Jan 10, 2013

Spread of Guns in the World History

In the book "Guns, Germs, and Steel" Jared Diamond pointed out that three of things: "guns, germs, and steel" vitally influenced the history of the Old and New World.

One of the main reasons that Hernan Cortes could conquer the Aztec Empire and Francisco Pizarro could conquer the Inca Empire with few soldiers was obviously their possession of guns.

But Western people with guns didn't always conquer the peoples without them.

It took over two hundred years for Western colonists to predominate over all of the indigenous tribes in North America. Western people finally occupied the west coast of North America in the late nineteenth century.

What is different between Central America, South America, and North America, when it comes to the roles that guns played?

In Central America and South America the Aztec Empire and the Inca Empire conquered the peoples around them and built centralized empires, so Spanish conquistadors could conquer them by seizing their emperors with small soldiers and controlled them using the government's institutions.

On the contrary in North America native tribes were quite decentralized, so it was difficult for Western colonists, who were  smaller in numbers than the indigenous tribes, to conquer them. In the beginning of the colonization, Western colonists received support from the indigenous tribes and engaged in trade with them. As a result of the trade, the natives got guns from Western merchants. Some native tribes formed alliances with either France or Britain and fought against American colonies.

In the middle of the sixteenth century, Portuguese brought guns to Japan just in the age of provincial wars. Portuguese didn't have enough soldiers to conquer Japan, so they sold guns to the feudal lords, who could. Japanese craftspeople began to make guns by themselves and the feudal lords competed with others buying guns. From that point on, guns revolutionized the way war was waged and Japan began to move toward unification.

James Cook "discovered" the Hawaiian Islands in 1778, and the indigenous people were introduced to guns. In the early nineteenth century, King Kamehameha I unified Hawaiian Islands and founded the Hawaiian Kingdom. He used guns, which were imported from Western countries and had Western military advisers.

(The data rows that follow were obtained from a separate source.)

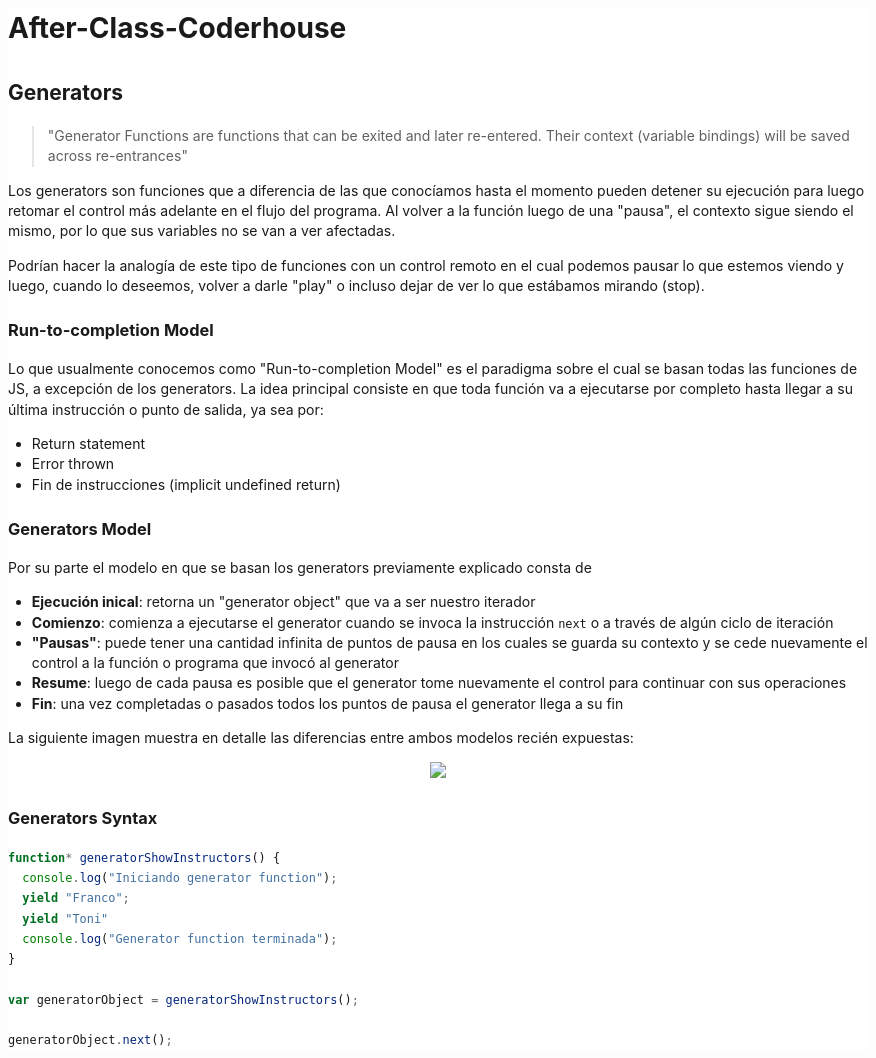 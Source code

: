 # After-Class-Coderhouse

## Generators

> "Generator Functions are functions that can be exited and later re-entered. Their context (variable bindings) will be saved across re-entrances"

Los generators son funciones que a diferencia de las que conocíamos hasta el momento pueden detener su ejecución para luego retomar el control más adelante en el flujo del programa. Al volver a la función luego de una "pausa", el contexto sigue siendo el mismo, por lo que sus variables no se van a ver afectadas.

Podrían hacer la analogía de este tipo de funciones con un control remoto en el cual podemos pausar lo que estemos viendo y luego, cuando lo deseemos, volver a darle "play" o incluso dejar de ver lo que estábamos mirando (stop).

### Run-to-completion Model

Lo que usualmente conocemos como "Run-to-completion Model" es el paradigma sobre el cual se basan todas las funciones de JS, a excepción de los generators. La idea principal consiste en que toda función va a ejecutarse por completo hasta llegar a su última instrucción o punto de salida, ya sea por:

  - Return statement
  - Error thrown
  - Fin de instrucciones (implicit undefined return)

### Generators Model

Por su parte el modelo en que se basan los generators previamente explicado consta de

  - __Ejecución inical__: retorna un "generator object" que va a ser nuestro iterador
  - __Comienzo__: comienza a ejecutarse el generator cuando se invoca la instrucción `next` o a través de algún ciclo de iteración
  - __"Pausas"__: puede tener una cantidad infinita de puntos de pausa en los cuales se guarda su contexto y se cede nuevamente el control a la función o programa que invocó al generator
  - __Resume__: luego de cada pausa es posible que el generator tome nuevamente el control para continuar con sus operaciones
  - __Fin__: una vez completadas o pasados todos los puntos de pausa el generator llega a su fin

La siguiente imagen muestra en detalle las diferencias entre ambos modelos recién expuestas:

<p align="center">
  <img src="./img/flow.png" />
</p>

### Generators Syntax

```javascript
function* generatorShowInstructors() {
  console.log("Iniciando generator function");
  yield "Franco";
  yield "Toni"
  console.log("Generator function terminada");
}

var generatorObject = generatorShowInstructors();

generatorObject.next();
```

In Japan and the Hawaiian Islands, the introduction of guns from the West unified the countries. After that, Japan has maintained independence, but the Kingdom of Hawaii was annexed by the United States of America.

The spread of guns had a great impact on the world history in a variety of ways. I will study the patterns of the influences of the diffusion of guns in regions around the world.


  1. This is a book that I've been meaning to read for a (very) long time, thanks for posting on it. His new book is 'The World Until Yesterday:What Can We Learn From Traditional Societies', which I hope to read soon.

  2. I read this book several years ago, but I've just decided I should dig it out of a box (most of my books are still in boxes in the passage!) and read it again.

    ME, he's done a new book? Ta for that tip! It sounds like a very interesting title. Amazon, here I come ...

  3. I read this book in Japanese, so I'd like to try English version (someday...)

  4. If you are going to study the spread of guns, I have to warn about the book "Giving Up the Gun" by Noel Perrin. I don't know if you heard about it, but it's about how the Japanese adopted guns and then turned their back on it during the Edo period. I haven’t read the book myself and it might be worth a read, but what I have heard the premise that the Samurai stopped using gun because the saw it as a threat to them and something dishonorable as the book argues, is wrong. The usage of guns went down but didn't stop completely and the primary reason was because the lack of war.
    Some interesting discussion on this:

    1. Thank you for your comment.
      I'll try the book you recommended!

    2. Almost forgot, there is also the book Tanegashima: The Arrival of Europe in Japan, wchich I haven't read (yet), but I have heard it's good.